Another thing worth writing home about is the musical score. The story is already great, but some musical underscores with the right timing give it a huge boost emotionally on top of that. The music never becomes annoying, but there were some issues with sound design. Or it is not even sound design but game design. For example Aloy mutters to herself many times some useful remarks during exploration but on many occasions I couldn't hear it because I was listening to a recording at that moment or the dramatic music just kicked in and there is no way to repeat these. Another issue I've noticed are the conversations with NPCs. They've done fucked it up.
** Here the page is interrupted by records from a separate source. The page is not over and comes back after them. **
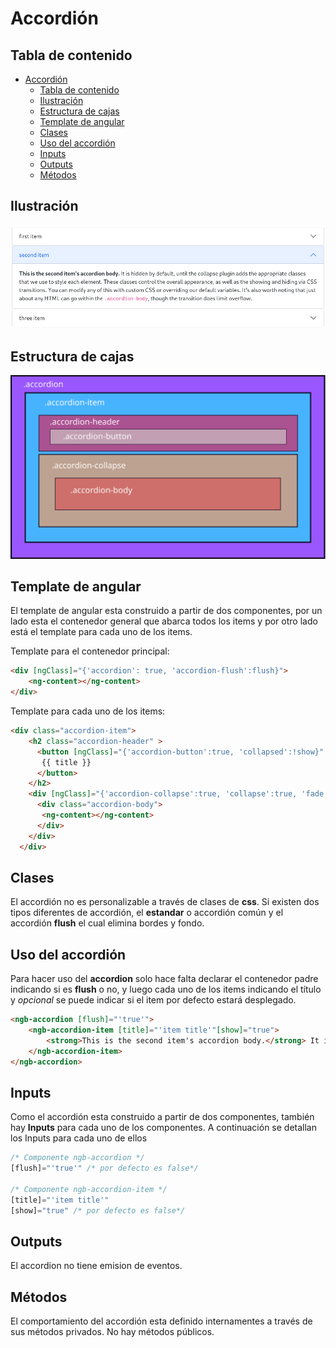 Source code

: # Accordión

## Tabla de contenido
- [Accordión](#accordión)
  - [Tabla de contenido](#tabla-de-contenido)
  - [Ilustración](#ilustración)
  - [Estructura de cajas](#estructura-de-cajas)
  - [Template de angular](#template-de-angular)
  - [Clases](#clases)
  - [Uso del accordión](#uso-del-accordión)
  - [Inputs](#inputs)
  - [Outputs](#outputs)
  - [Métodos](#métodos)

## Ilustración

![accordion](Images/accordion.png)

## Estructura de cajas

![accordion-cajas](Images/cajas_accordion.svg)

## Template de angular

El template de angular esta construido a partir de dos componentes, por un lado esta el contenedor general que abarca todos los items y por otro lado está el template para cada uno de los items.

Template para el contenedor principal:

```html
<div [ngClass]="{'accordion': true, 'accordion-flush':flush}">
    <ng-content></ng-content>
</div>
```



Template para cada uno de los items:

```html
<div class="accordion-item">
    <h2 class="accordion-header" >
      <button [ngClass]="{'accordion-button':true, 'collapsed':!show}" type="button" (click)="chng()">
       {{ title }}
      </button>
    </h2>
    <div [ngClass]="{'accordion-collapse':true, 'collapse':true, 'fade':true, 'show':true}" #panel>
      <div class="accordion-body">
       <ng-content></ng-content>
      </div>
    </div>
  </div>
```

## Clases

El accordión no es personalizable a través de clases de **css**. Si existen dos tipos diferentes de accordión, el **estandar** o accordión común y el accordión **flush** el cual elimina bordes y fondo.

## Uso del accordión

Para hacer uso del **accordion** solo hace falta declarar el contenedor padre indicando si es **flush** o no, y luego cada uno de los items indicando el título y *opcional* se puede indicar si el item por defecto estará desplegado.

```html
<ngb-accordion [flush]="'true'">
	<ngb-accordion-item [title]="'item title'"[show]="true">
		<strong>This is the second item's accordion body.</strong> It is hidden by default, 		until the collapse plugin adds the appropriate classes that we use to style each 			element. These classes control the overall appearance, as well as the showing and 			hiding via CSS transitions. You can modify any of this with custom CSS or overriding 		 our default variables. It's also worth noting that just about any HTML can go within 		  the <code>.accordion-body</code>, though the transition does limit overflow.
	</ngb-accordion-item>
</ngb-accordion> 
```

## Inputs

Como el accordión esta construido a partir de dos componentes, también hay **Inputs** para cada uno de los componentes. A continuación se detallan los Inputs para cada uno de ellos

```jsx
/* Componente ngb-accordion */
[flush]="'true'" /* por defecto es false*/

/* Componente ngb-accordion-item */
[title]="'item title'"
[show]="true" /* por defecto es false*/
```

## Outputs

El accordion no tiene emision de eventos.

## Métodos

El comportamiento del accordión esta definido internamentes a través de sus métodos privados. No hay métodos públicos.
They copied the conversation wheel design from Mass Effect for no damn reason. Because most conversations feel like they were written with a very specific order in mind. And if you select them in the wrong order the whole conversation turns into incoherent rambling. Because some option presumes that another one was already exhausted and serves as a continuation of that thought. Why give the opportunity to choose if the conversations weren't written with that in mind? This bothered me beyond measure.

...But not as much as the freaking lootboxes. Everything is a lootbox, the whole game world is a lootbox. You get lootboxes for completing quests, but also can purchase them from merchants. This is completely stupid. This shit got to go. I want no stinking lootboxes in my games. This means there are not even unique or special items in the game, you just get a random reward for your efforts every damn time, most lootboxes just contain common junk, some has rare items, but never unique ones. You can't even craft unique items, all you can craft is supplies like ammo and health. Weapons and outfits you can only modify with mods that add for example damage or status effects to it. Or in case of outfit it can add resistances.

The game is only 44 hours long, at least it was that long for me with the frozen wilds included. I say only because it felt at least twice that. As I've mentioned by the end I got bored with the frustrating combat, and just wanted to get it over with. I just found out that it was only 44 hours and some minutes according to the latest save. I've played almost 8 hours today but I was finally victorious.

There is one particular quest in a the game that is representative of everything that's wrong with games today: Fetch quests. But this is no ordinary fetch quest, this is a troll quest. The ancient armor quest. You come upon a bunker in the game where locked away there is a power armor of sorts. But the door is locked and you need to collect a few power cells to open it. They're very hard to come by, almost impossible to find them all, but when you go back with the required amount and the door opens you get a slap in the face, because inside you'll find another lock, that requires even more power cells to open. At this point I said fuck it, and ignored the quest. The power cells are hidden in places that you only visit once like the FARO hq and if you have to backtrack that's mighty inconvenient. I don't mind running a few errands but this is as close to the designers showing the middle finger to the player as it gets.

+

  • Graphics
  • Story  
  • Concept  
  • Music  
  • Locations  
  • Exploration  


-

  • Lack of worthwhile (living) characters apart from Aloy (well arguably Olin, Eerend and Sylens, but you interact with them very little and only for a small fraction of the game, not enough to get too attached to them)
  • no unique items  
  • lootboxes
  • easy difficulty should've been positioned closer to story, and farther away from medium
  • some AI difficulties (well actually when the stormbird got stuck it helped a lot in taking it out, but still a bug)
  • hunting for resources and replenishing crafting materials quickly turns into a chore
  • if you run out of ammo crafting materials during a fight you're fooked
  • Bungled up conversations
  • the balance between exploration and combat is not ideal  

Score card:

graphics/realization: 9/10
story/atmosphere: 10/10
gameplay/controls: 4/10

Overall impression: 8/10

After the first few hours I'd have said GOTY but my enthusiasm slowly diminished as I realized that between each exploration and secret I find there will be 8-10 hours of fighting, collecting crap and running errands without much reward. If I never ever see a lootbox again it will still be too soon.